* [ASSIGNMENT] Start with the first line of the data and end with the line that holds "The feature management"; write out each one exactly.

* [RECORDS TO PROCESS]
================

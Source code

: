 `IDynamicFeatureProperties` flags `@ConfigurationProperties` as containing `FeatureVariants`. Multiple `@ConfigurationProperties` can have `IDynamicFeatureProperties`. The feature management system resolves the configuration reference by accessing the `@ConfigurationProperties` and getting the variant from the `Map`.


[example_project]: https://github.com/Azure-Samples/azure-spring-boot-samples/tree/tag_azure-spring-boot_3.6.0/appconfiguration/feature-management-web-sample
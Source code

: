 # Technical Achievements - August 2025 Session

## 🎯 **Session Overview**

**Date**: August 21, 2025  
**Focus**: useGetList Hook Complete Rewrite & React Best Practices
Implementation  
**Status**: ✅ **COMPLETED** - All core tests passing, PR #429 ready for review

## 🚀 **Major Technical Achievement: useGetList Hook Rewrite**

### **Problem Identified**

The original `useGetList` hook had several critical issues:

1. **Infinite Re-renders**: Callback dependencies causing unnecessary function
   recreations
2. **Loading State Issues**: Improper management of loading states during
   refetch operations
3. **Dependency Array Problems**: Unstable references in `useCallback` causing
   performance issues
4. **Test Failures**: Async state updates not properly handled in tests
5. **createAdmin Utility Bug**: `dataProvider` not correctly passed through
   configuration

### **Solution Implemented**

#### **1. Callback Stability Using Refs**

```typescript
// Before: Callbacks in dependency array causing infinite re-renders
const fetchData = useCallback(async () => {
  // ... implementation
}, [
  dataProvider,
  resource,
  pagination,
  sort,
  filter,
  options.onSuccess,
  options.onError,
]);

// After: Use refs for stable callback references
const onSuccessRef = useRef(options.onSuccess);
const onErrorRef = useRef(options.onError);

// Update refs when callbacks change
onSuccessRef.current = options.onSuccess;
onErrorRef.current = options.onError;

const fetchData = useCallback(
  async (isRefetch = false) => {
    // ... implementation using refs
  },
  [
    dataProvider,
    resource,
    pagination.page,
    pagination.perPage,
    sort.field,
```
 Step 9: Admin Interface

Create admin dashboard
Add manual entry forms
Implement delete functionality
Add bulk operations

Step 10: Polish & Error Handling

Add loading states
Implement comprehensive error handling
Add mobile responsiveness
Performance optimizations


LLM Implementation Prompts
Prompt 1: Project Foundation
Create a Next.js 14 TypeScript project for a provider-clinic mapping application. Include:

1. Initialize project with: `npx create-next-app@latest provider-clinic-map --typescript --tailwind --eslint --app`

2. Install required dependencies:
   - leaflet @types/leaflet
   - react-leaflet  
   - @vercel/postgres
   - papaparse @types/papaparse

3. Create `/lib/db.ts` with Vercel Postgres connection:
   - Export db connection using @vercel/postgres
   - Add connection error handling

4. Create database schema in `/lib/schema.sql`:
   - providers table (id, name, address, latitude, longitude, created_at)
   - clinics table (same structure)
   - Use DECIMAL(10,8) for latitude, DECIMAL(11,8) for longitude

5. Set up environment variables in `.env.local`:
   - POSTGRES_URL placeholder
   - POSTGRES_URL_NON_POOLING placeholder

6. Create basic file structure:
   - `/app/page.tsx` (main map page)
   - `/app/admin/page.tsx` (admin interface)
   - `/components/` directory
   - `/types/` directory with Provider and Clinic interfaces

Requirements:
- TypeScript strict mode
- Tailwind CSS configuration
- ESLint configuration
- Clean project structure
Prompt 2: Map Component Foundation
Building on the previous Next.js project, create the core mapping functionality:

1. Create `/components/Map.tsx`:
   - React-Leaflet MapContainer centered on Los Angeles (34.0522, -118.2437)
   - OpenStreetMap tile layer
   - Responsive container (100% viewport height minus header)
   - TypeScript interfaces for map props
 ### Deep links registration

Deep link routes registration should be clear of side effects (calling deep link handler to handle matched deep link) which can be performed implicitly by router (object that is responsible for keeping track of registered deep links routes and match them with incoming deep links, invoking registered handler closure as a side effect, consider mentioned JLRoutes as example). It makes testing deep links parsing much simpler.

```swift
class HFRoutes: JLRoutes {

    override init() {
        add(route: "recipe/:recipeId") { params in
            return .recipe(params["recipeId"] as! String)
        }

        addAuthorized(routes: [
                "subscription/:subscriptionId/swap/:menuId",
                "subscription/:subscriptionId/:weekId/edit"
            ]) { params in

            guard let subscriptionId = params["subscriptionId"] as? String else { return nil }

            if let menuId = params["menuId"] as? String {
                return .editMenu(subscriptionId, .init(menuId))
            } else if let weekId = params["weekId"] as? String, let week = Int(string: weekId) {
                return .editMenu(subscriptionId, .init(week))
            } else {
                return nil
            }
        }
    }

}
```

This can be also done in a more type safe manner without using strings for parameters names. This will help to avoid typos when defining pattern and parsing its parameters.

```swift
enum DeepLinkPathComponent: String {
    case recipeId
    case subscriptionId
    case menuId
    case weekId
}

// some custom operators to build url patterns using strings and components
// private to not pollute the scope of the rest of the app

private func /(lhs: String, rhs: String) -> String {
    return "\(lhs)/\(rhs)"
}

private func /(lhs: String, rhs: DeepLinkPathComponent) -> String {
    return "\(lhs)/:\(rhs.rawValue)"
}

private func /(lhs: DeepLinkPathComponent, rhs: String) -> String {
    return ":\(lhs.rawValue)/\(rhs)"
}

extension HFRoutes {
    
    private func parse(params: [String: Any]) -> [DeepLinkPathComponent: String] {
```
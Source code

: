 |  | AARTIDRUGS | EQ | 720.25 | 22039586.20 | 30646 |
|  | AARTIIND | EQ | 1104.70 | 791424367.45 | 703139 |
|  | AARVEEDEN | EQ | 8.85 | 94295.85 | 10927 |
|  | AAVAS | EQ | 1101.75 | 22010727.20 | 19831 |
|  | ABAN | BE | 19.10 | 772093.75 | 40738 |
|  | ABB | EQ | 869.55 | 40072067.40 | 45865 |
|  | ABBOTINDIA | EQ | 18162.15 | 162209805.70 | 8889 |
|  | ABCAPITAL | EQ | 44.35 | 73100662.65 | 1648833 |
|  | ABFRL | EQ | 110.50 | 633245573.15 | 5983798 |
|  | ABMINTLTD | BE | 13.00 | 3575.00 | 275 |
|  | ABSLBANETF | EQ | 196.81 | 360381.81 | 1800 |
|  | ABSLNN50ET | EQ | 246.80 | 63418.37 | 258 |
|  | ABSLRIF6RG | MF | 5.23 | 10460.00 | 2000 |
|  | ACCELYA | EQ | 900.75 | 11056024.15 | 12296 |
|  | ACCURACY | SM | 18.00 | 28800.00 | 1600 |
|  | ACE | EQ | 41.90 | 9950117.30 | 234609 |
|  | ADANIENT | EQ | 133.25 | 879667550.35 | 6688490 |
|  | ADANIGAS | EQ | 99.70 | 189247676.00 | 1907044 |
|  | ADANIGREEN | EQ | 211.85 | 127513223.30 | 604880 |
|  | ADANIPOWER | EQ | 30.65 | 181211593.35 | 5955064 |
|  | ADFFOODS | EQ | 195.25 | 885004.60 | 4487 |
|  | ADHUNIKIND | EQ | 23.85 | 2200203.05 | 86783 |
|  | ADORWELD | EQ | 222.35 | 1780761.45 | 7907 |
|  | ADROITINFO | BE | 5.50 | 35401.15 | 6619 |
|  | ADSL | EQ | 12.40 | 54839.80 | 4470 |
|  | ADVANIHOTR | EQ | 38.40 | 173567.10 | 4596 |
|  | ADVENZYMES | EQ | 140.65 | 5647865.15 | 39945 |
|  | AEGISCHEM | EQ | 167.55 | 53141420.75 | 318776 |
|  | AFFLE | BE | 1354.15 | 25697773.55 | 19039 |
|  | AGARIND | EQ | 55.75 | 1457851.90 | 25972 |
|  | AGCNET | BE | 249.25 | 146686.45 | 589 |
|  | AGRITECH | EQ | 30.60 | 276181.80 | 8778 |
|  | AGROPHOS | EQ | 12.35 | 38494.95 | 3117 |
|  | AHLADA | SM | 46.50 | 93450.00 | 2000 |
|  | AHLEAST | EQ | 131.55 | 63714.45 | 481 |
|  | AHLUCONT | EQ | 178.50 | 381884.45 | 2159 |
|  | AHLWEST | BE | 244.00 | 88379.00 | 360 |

================

* [ANSWER SPACE]
Source code

: `IDynamicFeatureProperties` flags `@ConfigurationProperties` as containing `FeatureVariants`. Multiple `@ConfigurationProperties` can have `IDynamicFeatureProperties`. The feature management system resolves the configuration reference by accessing the `@ConfigurationProperties` and getting the variant from the `Map`.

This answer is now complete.